Notas do Editor

A porta de entrada da RFID

A tecnologia tem aceitação crescente em setores onde tem impacto reconhecido no aumento do desempenho dos negócios e na redução de custos

Por Edson Perin

12 de agosto de 2013 - Testado e aprovado. Todas as vezes em que vi esta frase escrita em um produto, pensei: e quando algo novo surgir? Quem vai ter coragem de testar para aprovar ou desaprovar? A vida nos ensina e responde muitas questões.

O conhecimento é fruto do teste, do experimento e da incerteza, mas também deriva de uma pitada de ousadia e coragem. Além disso, normalmente, quem testa primeiro e descobre algo que resolve um problema de negócios, por exemplo, colhe os benefícios antes dos outros e ganha uma experiência bem maior antecipadamente. Podemos dizer que este fenômeno continua se repetindo com a RFID já há alguns anos.

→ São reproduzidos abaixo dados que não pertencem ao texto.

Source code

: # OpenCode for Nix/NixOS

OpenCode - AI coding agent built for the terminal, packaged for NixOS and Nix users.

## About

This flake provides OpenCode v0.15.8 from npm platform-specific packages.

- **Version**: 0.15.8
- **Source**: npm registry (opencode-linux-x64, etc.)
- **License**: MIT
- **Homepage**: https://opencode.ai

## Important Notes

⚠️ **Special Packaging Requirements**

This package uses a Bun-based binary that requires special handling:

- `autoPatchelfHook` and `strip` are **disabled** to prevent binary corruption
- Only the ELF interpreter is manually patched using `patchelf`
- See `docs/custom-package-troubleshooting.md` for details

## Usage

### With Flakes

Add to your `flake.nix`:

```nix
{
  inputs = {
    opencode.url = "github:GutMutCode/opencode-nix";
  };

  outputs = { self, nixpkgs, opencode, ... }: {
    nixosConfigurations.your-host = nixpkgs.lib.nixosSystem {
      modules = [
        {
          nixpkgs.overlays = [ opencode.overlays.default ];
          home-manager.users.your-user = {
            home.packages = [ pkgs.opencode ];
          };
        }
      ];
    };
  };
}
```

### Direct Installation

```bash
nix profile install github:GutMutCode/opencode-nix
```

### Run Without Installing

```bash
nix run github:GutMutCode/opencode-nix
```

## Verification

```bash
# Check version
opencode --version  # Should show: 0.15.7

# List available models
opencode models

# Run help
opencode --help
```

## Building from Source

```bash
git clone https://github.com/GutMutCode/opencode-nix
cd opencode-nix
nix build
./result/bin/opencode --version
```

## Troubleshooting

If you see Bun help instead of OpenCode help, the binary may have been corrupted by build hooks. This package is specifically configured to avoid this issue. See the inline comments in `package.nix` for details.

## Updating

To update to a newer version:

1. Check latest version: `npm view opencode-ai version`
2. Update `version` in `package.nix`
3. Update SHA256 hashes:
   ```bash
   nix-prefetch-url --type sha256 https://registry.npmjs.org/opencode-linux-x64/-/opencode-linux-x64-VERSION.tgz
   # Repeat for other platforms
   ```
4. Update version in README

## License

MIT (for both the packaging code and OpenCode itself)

Edson Perin, editor do RFID Journal Brasil
Algo está mudando no que se refere a esta tecnologia, no entanto. Como muitos testes já foram realizados exaustivamente e pilotos implantados, hoje já se tem a plena noção de que a tecnologia funciona, sem sombra de dúvidas. Pode-se dizer, então, “testada e aprovada” para diversos casos.

O ramo de varejo de vestuário ocupa um destes pontos de “conforto”, já que testes e operações completas mostram seus resultados efetivos, tanto para garantir ganhos de eficiência como para reduzir custos. Este segmento de mercado tem sido uma das grandes portas de entrada da tecnologia, junto com as operações de logística de diversos setores e empresas de manufatura em diversas verticais.

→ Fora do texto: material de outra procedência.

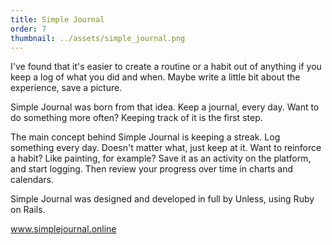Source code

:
 ```yaml
---
title: Simple Journal
order: 7
thumbnail: ../assets/simple_journal.png
---
```


I've found that it's easier to create a routine or a habit out of anything if you keep a log of what you did and when. Maybe write a little bit about the experience, save a picture.

Simple Journal was born from that idea. Keep a journal, every day. Want to do something more often? Keeping track of it is the first step.

The main concept behind Simple Journal is keeping a streak. Log something every day. Doesn't matter what, just keep at it.
Want to reinforce a habit? Like painting, for example? Save it as an activity on the platform, and start logging.
Then review your progress over time in charts and calendars.

Simple Journal was designed and developed in full by Unless, using Ruby on Rails.

<a href="https://simplejournal.online/" target="_blank">www.simplejournal.online</a>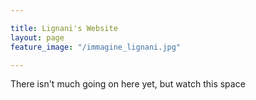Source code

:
 ```yaml
---

title: Lignani's Website
layout: page
feature_image: "/immagine_lignani.jpg"

---
```


There isn't much going on here yet, but watch this space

Na última sexta-feira, conversei separadamente com dois executivos especializados em RFID: um com foco no mercado brasileiro, Wagner Bernardes, da Seal; e outro internacional, Enzo Blonk, do escritório da GS1 em Bruxelas. Os dois me abasteceram de informações que mostram a evolução da RFID, tanto no mercado local, como no globalizado. Em ambas as conversas, devo adiantar, a visão é positiva.

No Brasil, a Seal está contratando um executivo para cuidar exclusivamente da área de RFID, como forma de dar uma resposta para o aumento da demanda por informações sobre a tecnologia e para tornar essas demandas leads de negócios. Nesta conversa com Bernardes, os mercados mencionados como de maior adesão imediata são os de varejo de vestuário, logística de um modo geral e manufatura.

Depois de alguns minutos no trânsito de São Paulo, circulando com minha scooter, pois seria impossível cumprir a agenda em pontos tão distantes da cidade, se eu estivesse de carro, encontrei-me com Blonk na sede da GS1 no Itam Bibi. Após uma longa conversa, constatei que com algumas variações, os focos de investimento globais na tecnologia são basicamente os mesmos, ou seja, varejo de vestuário, logística e manufatura, acrescidos dos ramos de petróleo e gás e pedágios.

Em suma, todos os segmentos de mercado onde já se pode colocar uma plaquinha de “testado e aprovado”. O que me faz concluir que ainda há um espaço generoso para empreendedores ousados, interessados em liderar a transformação de seu segmento de negócios.